Gertraud Vater, die alle nur „Traudl“ nennen, ist „unter de’ Leut’“ – wie sonst wohl fast niemand in der Gemeinde Haar. Spricht man sie auf ihr enormes Engagement an, winkt die mittlerweile 81-jährige eingefleischte Sozialdemokratin ab. Ehrungen, ja sogar ein einfaches Lob sind ihr zuwider. Sie ist einfach immer da, wenn sie von ihren Mitmenschen gebraucht wird. Fertig. Doch einer Ehrung ist sie jetzt einfach „nicht ausgekommen“: Landrat Christoph Göbel verlieh ihr im Auftrag des bayerischen Innenministeriums die Kommunale Verdienstmedaille in Bronze für ihr Engagement um die
Kommunale Selbstverwaltung. Hochverdient.
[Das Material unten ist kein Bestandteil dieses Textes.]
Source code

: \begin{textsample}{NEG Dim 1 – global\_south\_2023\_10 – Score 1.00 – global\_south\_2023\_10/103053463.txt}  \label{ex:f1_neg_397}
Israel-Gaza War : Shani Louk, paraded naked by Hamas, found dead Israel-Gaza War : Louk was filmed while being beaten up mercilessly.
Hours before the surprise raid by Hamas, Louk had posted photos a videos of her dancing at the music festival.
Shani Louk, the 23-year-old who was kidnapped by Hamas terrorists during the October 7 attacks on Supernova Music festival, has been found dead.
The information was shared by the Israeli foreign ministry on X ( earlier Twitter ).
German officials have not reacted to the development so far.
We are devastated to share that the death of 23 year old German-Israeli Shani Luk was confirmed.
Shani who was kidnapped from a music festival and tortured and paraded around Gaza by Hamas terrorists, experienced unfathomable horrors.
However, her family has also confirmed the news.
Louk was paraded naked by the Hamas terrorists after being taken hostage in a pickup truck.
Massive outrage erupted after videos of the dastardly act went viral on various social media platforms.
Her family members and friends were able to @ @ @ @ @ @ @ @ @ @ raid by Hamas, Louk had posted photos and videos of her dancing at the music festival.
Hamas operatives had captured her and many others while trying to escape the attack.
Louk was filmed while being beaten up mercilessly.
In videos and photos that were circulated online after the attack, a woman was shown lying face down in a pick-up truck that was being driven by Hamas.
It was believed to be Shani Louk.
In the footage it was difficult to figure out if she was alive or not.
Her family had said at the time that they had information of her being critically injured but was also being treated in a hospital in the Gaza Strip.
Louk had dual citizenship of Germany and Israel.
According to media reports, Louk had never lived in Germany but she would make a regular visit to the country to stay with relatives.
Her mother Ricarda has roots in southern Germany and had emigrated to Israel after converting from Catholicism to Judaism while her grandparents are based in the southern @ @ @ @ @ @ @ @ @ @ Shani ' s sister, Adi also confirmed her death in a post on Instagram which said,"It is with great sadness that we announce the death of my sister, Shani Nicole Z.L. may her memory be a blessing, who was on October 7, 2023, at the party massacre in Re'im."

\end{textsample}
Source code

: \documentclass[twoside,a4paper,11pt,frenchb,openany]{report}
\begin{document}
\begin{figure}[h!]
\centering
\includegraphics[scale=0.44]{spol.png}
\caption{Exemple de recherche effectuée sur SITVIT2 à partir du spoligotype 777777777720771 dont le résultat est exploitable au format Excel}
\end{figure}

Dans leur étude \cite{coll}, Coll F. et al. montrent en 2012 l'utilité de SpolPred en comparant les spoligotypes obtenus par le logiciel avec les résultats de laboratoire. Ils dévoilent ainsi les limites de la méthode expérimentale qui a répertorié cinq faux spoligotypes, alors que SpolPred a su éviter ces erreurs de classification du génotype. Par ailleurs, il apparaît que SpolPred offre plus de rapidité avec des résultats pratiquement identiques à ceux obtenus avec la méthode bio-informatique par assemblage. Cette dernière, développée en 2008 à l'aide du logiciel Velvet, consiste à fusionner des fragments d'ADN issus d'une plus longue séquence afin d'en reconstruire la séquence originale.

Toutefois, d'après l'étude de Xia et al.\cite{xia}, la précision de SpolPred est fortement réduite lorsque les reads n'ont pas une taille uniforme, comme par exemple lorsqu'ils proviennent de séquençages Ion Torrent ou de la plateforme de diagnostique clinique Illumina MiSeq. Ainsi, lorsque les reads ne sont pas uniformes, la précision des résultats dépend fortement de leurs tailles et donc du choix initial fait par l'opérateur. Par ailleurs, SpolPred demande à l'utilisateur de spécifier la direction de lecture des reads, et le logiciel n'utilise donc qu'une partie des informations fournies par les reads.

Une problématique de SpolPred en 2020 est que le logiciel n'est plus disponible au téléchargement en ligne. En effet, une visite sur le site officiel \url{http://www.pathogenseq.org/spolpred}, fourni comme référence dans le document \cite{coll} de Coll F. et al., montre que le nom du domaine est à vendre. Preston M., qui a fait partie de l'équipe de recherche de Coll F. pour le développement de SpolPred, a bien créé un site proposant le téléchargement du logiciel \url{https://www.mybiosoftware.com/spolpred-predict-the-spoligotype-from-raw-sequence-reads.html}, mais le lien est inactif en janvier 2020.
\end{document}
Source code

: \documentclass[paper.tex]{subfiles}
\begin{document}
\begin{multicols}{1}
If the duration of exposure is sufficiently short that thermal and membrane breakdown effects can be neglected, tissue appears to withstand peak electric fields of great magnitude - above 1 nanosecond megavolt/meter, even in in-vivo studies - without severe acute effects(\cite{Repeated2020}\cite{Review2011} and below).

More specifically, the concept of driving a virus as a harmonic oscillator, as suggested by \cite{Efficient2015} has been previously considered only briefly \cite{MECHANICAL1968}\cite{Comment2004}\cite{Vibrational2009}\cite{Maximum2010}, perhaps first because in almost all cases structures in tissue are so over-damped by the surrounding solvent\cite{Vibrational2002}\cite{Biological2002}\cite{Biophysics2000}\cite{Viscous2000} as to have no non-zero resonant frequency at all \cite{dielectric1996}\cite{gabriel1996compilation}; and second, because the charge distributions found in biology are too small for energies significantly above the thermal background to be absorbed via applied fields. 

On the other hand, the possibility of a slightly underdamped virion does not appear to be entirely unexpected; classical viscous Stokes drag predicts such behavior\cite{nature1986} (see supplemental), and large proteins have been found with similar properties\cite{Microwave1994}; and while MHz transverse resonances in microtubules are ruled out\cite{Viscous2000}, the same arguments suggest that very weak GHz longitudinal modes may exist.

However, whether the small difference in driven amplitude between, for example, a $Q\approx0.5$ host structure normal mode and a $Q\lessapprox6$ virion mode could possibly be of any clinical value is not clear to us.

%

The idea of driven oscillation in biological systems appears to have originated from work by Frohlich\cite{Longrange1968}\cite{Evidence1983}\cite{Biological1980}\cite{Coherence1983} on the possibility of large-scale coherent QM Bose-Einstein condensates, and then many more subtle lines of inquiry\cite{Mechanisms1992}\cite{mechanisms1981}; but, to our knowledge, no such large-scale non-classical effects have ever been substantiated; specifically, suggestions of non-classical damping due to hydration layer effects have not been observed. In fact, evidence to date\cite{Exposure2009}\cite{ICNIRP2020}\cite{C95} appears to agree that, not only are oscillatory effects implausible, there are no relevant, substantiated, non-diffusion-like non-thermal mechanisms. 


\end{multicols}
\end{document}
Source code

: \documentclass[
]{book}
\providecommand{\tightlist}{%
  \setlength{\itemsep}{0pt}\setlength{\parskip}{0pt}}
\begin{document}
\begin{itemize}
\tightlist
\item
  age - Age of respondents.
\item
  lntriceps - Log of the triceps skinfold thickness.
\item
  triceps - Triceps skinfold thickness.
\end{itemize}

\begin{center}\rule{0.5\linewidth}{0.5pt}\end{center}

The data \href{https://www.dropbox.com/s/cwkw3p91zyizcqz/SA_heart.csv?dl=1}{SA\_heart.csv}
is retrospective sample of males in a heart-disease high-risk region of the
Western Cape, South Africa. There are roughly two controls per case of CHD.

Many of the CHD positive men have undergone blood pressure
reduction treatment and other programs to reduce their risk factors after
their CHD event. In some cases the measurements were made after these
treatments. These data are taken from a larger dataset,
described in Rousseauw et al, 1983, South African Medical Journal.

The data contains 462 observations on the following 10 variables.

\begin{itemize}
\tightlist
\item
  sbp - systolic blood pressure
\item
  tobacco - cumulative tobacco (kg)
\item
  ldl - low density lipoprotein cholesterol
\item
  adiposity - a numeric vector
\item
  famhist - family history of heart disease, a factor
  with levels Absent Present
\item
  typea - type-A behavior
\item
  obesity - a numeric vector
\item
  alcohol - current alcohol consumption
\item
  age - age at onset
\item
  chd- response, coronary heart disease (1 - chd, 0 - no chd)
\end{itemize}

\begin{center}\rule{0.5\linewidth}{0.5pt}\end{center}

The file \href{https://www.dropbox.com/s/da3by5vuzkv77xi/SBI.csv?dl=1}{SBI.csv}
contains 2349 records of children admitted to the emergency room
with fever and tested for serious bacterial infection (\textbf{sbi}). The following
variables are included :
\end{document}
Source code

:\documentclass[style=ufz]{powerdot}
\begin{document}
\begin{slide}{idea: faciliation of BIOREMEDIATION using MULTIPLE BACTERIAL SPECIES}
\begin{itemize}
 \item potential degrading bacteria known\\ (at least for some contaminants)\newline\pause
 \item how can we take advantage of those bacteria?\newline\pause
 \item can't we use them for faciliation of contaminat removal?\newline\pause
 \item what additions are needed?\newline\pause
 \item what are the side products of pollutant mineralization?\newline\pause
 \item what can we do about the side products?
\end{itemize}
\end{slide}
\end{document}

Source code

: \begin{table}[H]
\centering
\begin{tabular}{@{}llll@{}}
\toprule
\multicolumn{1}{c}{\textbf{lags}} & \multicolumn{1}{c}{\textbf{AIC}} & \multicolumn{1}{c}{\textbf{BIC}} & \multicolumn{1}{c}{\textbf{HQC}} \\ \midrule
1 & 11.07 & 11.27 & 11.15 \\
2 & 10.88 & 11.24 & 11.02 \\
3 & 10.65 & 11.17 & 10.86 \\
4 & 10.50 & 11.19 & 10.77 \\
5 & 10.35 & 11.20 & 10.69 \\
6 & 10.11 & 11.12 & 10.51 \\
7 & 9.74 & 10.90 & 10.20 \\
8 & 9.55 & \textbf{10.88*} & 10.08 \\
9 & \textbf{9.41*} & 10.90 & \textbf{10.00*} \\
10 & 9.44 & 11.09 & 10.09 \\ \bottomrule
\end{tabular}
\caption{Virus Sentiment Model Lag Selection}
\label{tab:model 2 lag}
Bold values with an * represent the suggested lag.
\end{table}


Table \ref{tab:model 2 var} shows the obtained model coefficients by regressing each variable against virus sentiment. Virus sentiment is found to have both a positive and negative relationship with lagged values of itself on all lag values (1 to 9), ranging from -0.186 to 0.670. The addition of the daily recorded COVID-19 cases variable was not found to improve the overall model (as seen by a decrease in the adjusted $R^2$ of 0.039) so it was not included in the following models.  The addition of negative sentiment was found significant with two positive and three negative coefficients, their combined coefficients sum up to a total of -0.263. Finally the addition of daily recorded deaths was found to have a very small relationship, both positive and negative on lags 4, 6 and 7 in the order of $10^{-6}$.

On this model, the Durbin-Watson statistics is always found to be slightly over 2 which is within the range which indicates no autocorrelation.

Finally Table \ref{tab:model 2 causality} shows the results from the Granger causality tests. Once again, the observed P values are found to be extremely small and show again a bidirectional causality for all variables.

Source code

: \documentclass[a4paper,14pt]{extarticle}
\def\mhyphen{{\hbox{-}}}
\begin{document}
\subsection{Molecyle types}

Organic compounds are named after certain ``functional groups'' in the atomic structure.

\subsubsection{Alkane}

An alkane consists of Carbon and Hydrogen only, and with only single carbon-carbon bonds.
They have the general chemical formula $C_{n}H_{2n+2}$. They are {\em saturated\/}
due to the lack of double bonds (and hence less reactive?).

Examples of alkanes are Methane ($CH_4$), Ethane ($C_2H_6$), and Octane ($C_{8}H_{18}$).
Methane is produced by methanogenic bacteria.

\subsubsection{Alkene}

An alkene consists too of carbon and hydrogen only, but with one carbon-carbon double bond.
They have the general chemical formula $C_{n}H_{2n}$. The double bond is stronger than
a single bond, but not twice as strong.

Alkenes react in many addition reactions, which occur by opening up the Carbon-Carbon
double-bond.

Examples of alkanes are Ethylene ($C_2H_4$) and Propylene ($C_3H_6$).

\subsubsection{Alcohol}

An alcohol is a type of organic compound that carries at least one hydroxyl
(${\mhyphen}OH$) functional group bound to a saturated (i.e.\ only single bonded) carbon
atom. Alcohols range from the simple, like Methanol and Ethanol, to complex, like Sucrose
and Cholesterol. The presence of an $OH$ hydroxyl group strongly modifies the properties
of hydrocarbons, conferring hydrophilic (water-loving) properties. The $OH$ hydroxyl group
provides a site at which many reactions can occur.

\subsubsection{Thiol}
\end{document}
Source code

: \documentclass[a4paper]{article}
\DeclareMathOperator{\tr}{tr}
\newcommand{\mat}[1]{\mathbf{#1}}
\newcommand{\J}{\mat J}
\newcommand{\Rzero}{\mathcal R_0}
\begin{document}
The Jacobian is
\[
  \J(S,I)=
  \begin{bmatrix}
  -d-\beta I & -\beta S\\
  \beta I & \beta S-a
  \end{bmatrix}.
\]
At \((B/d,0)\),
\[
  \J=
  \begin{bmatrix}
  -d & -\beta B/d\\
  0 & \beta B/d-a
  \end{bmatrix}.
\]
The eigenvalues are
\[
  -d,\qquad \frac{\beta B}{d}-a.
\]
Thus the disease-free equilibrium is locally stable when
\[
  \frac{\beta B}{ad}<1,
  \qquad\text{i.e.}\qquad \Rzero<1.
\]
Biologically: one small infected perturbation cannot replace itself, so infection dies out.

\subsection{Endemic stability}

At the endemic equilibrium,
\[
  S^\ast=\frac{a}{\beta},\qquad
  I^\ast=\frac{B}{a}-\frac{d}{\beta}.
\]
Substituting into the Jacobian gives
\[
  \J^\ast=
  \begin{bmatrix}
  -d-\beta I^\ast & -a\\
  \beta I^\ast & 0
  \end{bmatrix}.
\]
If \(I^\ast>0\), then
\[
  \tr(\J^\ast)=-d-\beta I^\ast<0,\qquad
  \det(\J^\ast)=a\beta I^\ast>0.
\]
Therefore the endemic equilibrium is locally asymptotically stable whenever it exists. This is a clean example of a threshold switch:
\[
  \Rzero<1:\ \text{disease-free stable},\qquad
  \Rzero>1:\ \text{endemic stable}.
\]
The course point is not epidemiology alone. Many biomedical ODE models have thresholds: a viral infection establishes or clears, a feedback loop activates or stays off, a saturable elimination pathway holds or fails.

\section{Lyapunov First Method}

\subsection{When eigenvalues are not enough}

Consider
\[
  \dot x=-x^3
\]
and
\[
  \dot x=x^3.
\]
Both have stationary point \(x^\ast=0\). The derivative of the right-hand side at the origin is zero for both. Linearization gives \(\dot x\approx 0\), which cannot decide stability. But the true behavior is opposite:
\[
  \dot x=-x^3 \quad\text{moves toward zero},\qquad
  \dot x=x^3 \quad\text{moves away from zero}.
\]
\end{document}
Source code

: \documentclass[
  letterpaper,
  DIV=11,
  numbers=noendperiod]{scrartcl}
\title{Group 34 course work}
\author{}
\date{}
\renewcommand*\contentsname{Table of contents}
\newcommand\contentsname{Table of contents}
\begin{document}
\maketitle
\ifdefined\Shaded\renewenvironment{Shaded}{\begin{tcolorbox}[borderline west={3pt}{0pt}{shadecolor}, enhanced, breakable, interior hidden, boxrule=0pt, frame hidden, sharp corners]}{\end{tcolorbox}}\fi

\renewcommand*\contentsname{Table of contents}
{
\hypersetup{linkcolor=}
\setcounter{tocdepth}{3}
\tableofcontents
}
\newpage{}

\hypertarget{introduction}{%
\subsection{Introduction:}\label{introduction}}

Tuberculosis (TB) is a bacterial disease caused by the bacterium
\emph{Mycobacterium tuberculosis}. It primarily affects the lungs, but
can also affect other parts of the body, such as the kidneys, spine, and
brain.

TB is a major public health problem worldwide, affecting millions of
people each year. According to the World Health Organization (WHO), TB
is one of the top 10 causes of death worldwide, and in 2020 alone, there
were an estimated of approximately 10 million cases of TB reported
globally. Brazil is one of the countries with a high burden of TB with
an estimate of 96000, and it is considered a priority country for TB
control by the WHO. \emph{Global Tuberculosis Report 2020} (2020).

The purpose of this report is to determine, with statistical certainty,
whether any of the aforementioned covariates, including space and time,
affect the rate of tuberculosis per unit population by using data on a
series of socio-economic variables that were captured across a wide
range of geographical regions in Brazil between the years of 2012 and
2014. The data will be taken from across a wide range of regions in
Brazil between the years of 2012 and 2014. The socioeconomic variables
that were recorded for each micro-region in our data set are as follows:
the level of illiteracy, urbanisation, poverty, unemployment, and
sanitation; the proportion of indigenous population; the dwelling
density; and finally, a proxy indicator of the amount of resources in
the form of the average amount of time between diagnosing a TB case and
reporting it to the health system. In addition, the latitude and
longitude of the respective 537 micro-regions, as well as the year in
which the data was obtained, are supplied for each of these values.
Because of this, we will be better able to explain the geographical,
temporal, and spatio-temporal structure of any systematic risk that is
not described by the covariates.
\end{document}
Seit 32 Jahren gehören mindestens zwei ihrer Dienstagabende im Monat dem Rathaus. In der ganzen Zeit hat sie genau eine einzige Sitzung des Gemeinderats (oder in diesem Fall des Bauausschusses verpasst) – weil sie an diesem Tag gemeinsam mit dem zweiten Bürgermeister Dr. Ulrich Leiner zu
ihrer eigenen Ehrung gefahren ist. Seit 17 Jahren führt der Weg die ehemalige Sozialarbeiterin auch zweimal pro Woche zum Haarer Tisch. Hier steht sie nicht hinter dem Tresen, sondern immer davor – mitten unter den Leuten. Mit offenen Ohren und offenem Herzen hört sie sich die Sorgen und Nöte an – und sofort beginnt es in ihrem Kopf zu rattern: Da fehlt ein Kinderwagen – woher könnten wir einen bekommen? Da kann sich die Familie die Schulsachen für die Kinder nicht leisten, schon auf dem Heimweg steht sie im Schreibwarenladen beim „betteln“, wie sie es selbst immer bezeichnet. Sie
bekommt immer Gehör und fast immer auch das, was sie für ihre Schützlinge braucht. Denn die Haarer Geschäftswelt weiß, was für eine ehrliche und gute Haut Traudl Vater ist.
Gegenseitig helfen
Mit diesen beiden „Großprojekten“ endet das Engagement der mittlerweile stolzen Großmutter nicht: Die ältere Generation erwartet sie seit 1998 samt Gitarre zum gemeinsamen Musizieren im Seniorenclub. Hier wird gesungen und so ein paar fröhliche Stunden geschenkt. Passt zu ihrem Engagement in der Haarer Musikschule: Traudl Vater ist seit jeher stellvertretende Vorsitzende. Ach so – und dann leitete sie ganze elf Jahre den Ortsverband des VdK, war viele Jahre in der Nachbarschaftshilfe engagiert, saß dort auch in der Vorstandschaft. Aktuell packt sie in der Ukraine-Hilfe mit an, das hat sie bereits bei der großen Flüchtlingswelle 2015 getan. Sie spricht viel über die
Notwendigkeit, sich gegenseitig zu helfen, über die Würde des Menschen, die sich nicht nur über materielle Versorgung definiert, sondern auch über die Teilhabe am gesellschaftlichen Leben. Über ihren enormen, zutiefst humanitären Einsatz spricht sie nicht. Aber genau dafür hat sie bereits 2014
die Bezirksmedaille verliehen bekommen. Eine Botschafterin für die Menschen am Rande der Gesellschaft Ein Fazit? Kaum jemand weiß genauer Bescheid über die Menschen der Gemeinde, die nicht nur auf der Sonnenseite des Lebens stehen. Kaum jemand kennt mehr von den Nöten, kennt mehr von den persönlichen, emotional anrührende Geschichten. Warum? Weil Sie bei Traudl Vater eben gut
aufgehoben sind. Und weil jede dieser Geschichten bei ihr den Schalter „Helfen“ umlegt. Und dann ist sie unterwegs. Besser gesagt: Sie radelt los, und trotzt dabei allen Widrigkeiten. Wettertechnischen aber auch menschlichen. Das ist das Bild, das man als Haarer kennt: Traudl Vater tritt in die Pedale – und ist immer da, wenn sie gebraucht wird. Vielen Dank für diesen Einsatz, der Haar zu einem sozialeren Ort macht.